DESIGN FOCUS // TIMBER

You’ve spent time and energy researching quality building and manufacturing processes for your new home or Toowoomba renovation, and now the keys are in your hand! Looking for furniture design to compliment this new build? While home wares cycle in and out of fashion, Timber furniture can be timeless. We take a DESIGN FOCUS deep-dive into all there is to uncover about this furniture style.

What is the difference between Timber styles?

Let’s talk manufacturing: A good way to test the quality of your timber furniture, is to try and lift it! Heavy? It’s likely well made and manufactured in a bespoke method, from quality material type. However, if you are able to lift that item with one hand, it’s possibly purchased from a supply chain with a focus on high turnover rather than longevity and quality.

A certain Swedish brand can provide the item cheaply, so why should I spend more for a solid Timber piece?

If it needs you to build it with an allan key don’t consider it a long-term item! While instantly practical, self-assembly items have questionable and unpredictable longevity (evidenced by the volume of ready-to-assemble items left by the side of the road awaiting council rubbish collection!).

By contrast, solid Timber furniture is able to be repurposed and re-imagined and revamped as it ages and is rarely tossed out as its value is too high.

Nerding it up: Is it all the same Timber type?

There are several types of Australian Hardwood timber used in furniture manufacturing including:
Jarrah:
Sourced from a limited area in Western Australia, Jarrah is considered a limited resource and it therefore an expensive Australian Hardwood. It is red to red-brown in colour.
Tasmanian Oak:
Also known as Mountain, Victorian or Alpine Ash, this timber is grown in the Mountain regions of Victoria, Tasmania and New south Wales. It is highly sought after for it’s blonder colouring, from pink-brown through to straw.

Redgum:
As the name suggested this timber is well known for its deep red hues, however it also sports a highly interlinked grain for contrast. This makes it an ideal feature timber. It is extremely dense and heavy, which makes it ideal to stand up to the rigours of family life!

Messmate:
This timber is grown widely across the south east of Australia. With its intricate pattern and grain, it is ideal for hiding knocks and scratches from every day wear and tear and despite its natural colour of mid-light brown, Messmate takes stain very well and is often used to compliment or contract other timbers.

Silky Oak:
Common to antique shops across Queensland, this beautiful hardwood comes from far north Queensland. Silky Oak timber is known for its lacey grain and is often referred to as “Lacewood”. It varies in colour from light to mid brown and its ribbons of grain are show stopping!

Blackbutt:
This timber is derived from a Eucalypt that can while it can withstand fires, is left with a charred and blackened base. We love this timber just for its ultra-cheeky-Aussie name! Blackbutt is a paler blonde timber, but with a distinctive darker grain.

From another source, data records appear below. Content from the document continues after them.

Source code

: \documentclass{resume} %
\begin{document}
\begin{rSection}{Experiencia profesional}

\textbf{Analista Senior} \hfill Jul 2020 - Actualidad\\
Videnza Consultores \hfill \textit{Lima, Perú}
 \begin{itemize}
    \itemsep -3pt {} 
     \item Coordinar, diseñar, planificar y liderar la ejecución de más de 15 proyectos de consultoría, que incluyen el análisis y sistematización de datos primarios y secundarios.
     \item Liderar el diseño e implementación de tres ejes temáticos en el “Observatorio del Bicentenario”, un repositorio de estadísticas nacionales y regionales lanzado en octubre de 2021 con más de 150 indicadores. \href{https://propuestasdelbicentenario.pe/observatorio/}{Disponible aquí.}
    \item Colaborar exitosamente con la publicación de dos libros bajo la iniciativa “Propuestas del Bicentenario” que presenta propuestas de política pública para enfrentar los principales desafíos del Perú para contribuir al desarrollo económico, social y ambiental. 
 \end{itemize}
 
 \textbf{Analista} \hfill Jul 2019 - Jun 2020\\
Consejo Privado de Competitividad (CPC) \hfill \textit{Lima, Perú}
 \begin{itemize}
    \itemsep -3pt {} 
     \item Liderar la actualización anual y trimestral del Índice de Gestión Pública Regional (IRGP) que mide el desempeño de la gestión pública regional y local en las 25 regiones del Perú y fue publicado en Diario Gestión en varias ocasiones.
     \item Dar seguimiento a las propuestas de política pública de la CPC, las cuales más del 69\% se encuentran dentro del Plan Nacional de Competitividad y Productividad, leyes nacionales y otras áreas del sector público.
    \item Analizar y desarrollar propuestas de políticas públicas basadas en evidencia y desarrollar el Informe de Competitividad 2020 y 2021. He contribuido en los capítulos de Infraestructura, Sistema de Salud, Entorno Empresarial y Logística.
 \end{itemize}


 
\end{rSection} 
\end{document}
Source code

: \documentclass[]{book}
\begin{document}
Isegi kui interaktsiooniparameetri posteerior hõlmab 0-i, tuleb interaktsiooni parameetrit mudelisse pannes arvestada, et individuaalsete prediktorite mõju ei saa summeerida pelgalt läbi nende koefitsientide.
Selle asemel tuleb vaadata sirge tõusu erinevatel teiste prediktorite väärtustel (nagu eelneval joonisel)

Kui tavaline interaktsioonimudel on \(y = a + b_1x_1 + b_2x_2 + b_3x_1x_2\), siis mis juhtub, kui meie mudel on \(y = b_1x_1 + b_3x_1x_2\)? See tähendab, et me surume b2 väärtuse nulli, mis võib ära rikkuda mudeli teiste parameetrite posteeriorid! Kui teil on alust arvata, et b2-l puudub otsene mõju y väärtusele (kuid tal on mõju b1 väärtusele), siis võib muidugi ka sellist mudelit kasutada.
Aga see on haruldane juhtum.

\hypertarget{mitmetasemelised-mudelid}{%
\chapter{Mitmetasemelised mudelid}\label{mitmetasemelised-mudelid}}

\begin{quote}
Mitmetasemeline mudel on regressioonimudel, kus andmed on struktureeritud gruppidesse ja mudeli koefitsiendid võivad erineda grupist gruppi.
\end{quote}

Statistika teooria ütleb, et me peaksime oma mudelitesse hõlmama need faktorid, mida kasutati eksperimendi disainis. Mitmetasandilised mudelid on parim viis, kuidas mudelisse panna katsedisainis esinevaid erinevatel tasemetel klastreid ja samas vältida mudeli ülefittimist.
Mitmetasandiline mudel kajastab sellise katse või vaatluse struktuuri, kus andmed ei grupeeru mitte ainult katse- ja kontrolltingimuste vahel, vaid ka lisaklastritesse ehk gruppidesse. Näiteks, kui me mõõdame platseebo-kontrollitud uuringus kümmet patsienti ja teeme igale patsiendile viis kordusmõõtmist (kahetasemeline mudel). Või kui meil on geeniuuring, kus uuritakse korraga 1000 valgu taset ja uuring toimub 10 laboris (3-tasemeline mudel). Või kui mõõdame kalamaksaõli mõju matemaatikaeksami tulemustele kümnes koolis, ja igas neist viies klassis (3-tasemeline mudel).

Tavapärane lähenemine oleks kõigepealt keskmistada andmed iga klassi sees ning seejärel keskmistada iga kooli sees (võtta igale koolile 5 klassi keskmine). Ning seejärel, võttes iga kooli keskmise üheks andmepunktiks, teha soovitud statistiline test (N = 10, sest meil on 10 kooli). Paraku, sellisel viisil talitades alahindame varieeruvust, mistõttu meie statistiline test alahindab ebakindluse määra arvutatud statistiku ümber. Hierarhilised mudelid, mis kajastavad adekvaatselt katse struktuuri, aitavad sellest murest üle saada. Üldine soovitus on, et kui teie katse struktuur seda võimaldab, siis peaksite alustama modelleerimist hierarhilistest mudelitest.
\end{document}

Is timber worth the price tag?

New, high quality Timber furniture will be around for decades, and can be revamped and repaired and become a statement piece. Timber is STRONG, withstanding the rigours of family life and will last for decades, with knocks, bumps and scratches only adding to its beautiful patina. Timber furniture can be restored and re imagined in a new way, making it adaptable to decorating trends, and able to withstand short-term fads. As a result of the durability of timber furniture, you can often find beautiful Timber items second hand, either having been lovingly restored, or needing a little bit of love and attention.

When considering furniture for your new build, re-think Timber – definitely an investment worth considering.